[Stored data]
┄┄┄┄┄┄

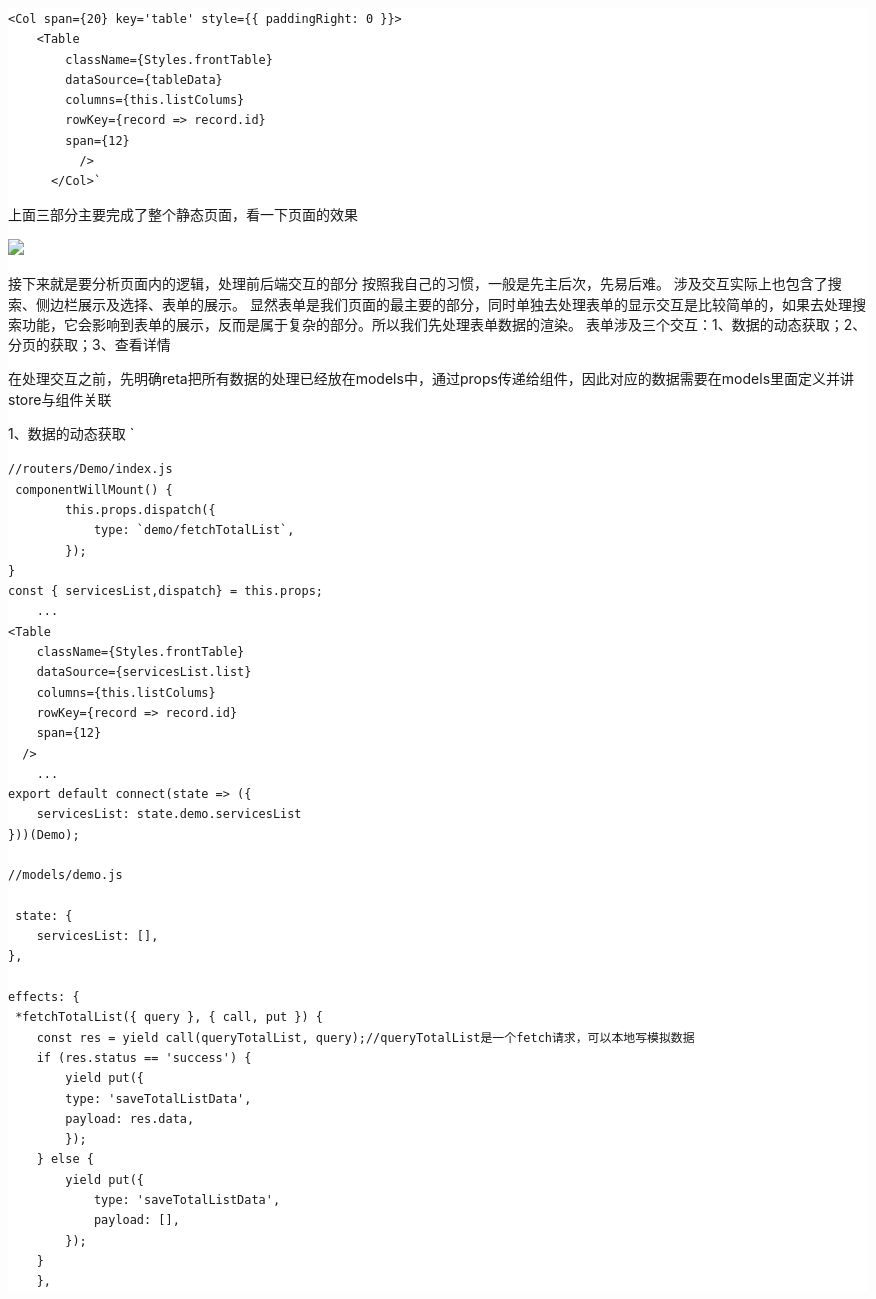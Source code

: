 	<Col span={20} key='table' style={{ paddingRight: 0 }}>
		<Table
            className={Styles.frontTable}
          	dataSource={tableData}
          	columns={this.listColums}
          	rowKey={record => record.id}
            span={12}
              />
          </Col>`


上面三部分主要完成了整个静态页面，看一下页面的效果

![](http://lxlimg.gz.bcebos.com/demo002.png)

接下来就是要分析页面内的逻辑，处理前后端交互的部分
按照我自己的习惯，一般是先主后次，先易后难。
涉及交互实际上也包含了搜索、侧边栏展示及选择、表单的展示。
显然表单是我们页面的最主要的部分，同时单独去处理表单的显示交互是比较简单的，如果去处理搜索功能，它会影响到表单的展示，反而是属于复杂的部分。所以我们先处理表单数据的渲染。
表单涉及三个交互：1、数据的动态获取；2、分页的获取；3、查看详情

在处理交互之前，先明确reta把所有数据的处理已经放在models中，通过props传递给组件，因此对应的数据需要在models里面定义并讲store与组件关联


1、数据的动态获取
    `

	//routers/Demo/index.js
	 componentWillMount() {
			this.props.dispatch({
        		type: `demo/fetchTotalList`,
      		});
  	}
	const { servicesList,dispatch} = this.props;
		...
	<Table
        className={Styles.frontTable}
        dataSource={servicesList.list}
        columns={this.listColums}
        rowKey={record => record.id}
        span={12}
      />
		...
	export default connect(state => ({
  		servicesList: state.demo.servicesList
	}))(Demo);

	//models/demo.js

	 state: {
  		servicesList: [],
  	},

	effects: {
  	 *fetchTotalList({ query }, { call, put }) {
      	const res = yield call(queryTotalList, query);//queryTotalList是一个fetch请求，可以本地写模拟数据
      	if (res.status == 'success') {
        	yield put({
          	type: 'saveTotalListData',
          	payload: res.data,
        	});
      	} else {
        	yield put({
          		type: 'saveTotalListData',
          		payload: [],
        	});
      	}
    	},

┄┄┄┄┄┄

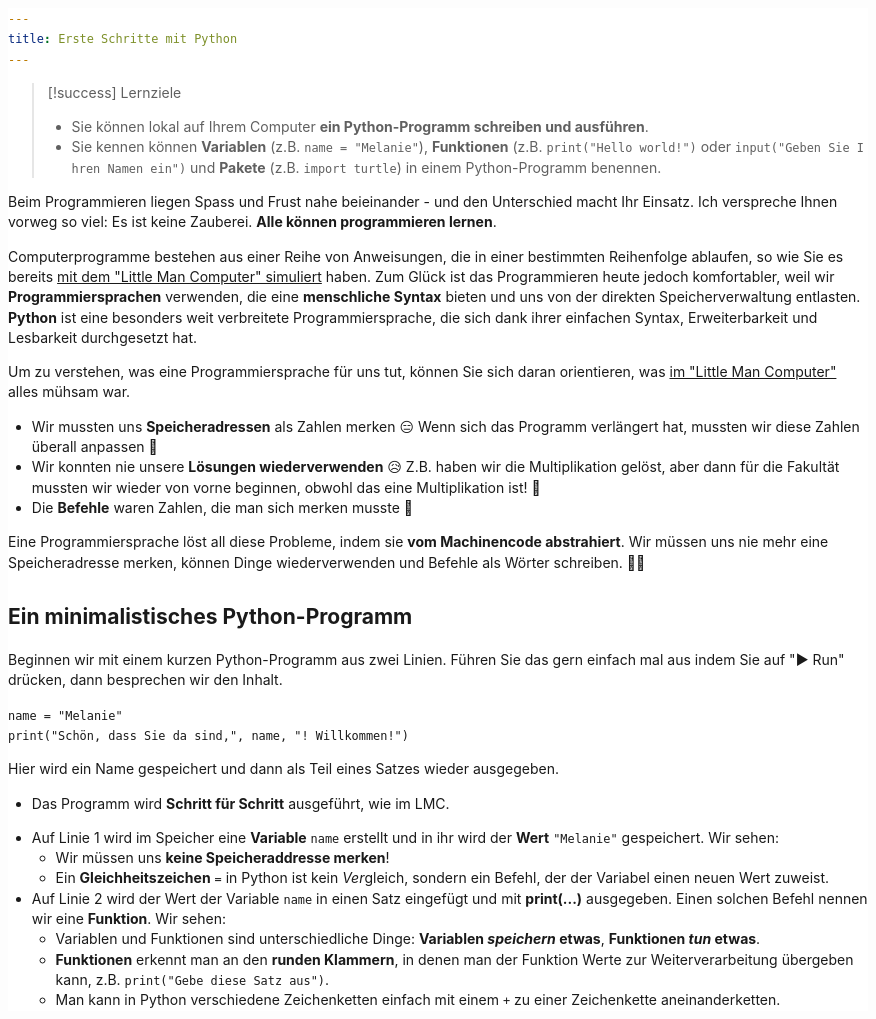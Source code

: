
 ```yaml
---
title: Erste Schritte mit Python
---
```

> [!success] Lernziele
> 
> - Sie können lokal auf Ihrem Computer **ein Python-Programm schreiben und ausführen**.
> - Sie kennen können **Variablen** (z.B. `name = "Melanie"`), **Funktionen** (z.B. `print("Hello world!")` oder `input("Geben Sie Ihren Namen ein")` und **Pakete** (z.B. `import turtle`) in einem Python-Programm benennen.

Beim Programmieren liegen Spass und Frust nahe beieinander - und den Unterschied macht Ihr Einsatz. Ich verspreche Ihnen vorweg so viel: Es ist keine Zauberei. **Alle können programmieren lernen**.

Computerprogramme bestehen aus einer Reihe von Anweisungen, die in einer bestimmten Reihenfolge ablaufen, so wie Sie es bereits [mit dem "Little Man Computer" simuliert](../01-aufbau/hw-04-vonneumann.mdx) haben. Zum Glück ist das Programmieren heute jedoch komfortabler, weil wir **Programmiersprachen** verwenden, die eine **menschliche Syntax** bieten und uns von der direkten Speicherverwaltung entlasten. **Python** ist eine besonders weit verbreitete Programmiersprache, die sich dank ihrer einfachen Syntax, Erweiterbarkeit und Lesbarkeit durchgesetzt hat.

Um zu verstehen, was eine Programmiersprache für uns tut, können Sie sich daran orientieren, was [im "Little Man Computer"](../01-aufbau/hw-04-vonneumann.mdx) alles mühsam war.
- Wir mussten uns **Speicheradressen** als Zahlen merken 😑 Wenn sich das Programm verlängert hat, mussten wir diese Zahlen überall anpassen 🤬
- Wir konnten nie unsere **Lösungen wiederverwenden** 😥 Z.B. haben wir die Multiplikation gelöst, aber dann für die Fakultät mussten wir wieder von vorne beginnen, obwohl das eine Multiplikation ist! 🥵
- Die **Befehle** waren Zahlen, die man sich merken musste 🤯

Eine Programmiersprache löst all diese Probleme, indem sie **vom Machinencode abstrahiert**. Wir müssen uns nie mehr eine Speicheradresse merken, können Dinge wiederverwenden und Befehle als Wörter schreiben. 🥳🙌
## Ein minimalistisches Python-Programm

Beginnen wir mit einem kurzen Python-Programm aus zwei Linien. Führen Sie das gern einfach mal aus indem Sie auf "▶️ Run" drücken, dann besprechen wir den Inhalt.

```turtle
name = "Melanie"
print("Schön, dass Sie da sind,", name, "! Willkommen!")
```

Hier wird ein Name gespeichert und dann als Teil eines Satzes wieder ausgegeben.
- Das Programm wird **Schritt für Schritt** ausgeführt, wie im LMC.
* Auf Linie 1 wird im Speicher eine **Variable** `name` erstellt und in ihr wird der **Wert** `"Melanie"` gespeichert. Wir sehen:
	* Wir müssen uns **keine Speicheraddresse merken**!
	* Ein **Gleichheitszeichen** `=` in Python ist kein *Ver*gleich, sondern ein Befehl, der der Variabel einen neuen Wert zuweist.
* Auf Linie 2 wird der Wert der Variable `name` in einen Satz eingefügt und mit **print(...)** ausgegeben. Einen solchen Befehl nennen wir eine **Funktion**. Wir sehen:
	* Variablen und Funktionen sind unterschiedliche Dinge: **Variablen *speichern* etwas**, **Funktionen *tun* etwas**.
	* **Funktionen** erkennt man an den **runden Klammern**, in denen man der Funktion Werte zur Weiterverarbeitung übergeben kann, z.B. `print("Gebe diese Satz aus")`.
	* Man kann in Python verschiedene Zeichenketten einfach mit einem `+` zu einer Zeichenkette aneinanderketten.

┄┄┄┄┄┄

Show each line in the data where the string "einen" appears.

	* Ein **Gleichheitszeichen** `=` in Python ist kein *Ver*gleich, sondern ein Befehl, der der Variabel einen neuen Wert zuweist.
* Auf Linie 2 wird der Wert der Variable `name` in einen Satz eingefügt und mit **print(...)** ausgegeben. Einen solchen Befehl nennen wir eine **Funktion**. Wir sehen:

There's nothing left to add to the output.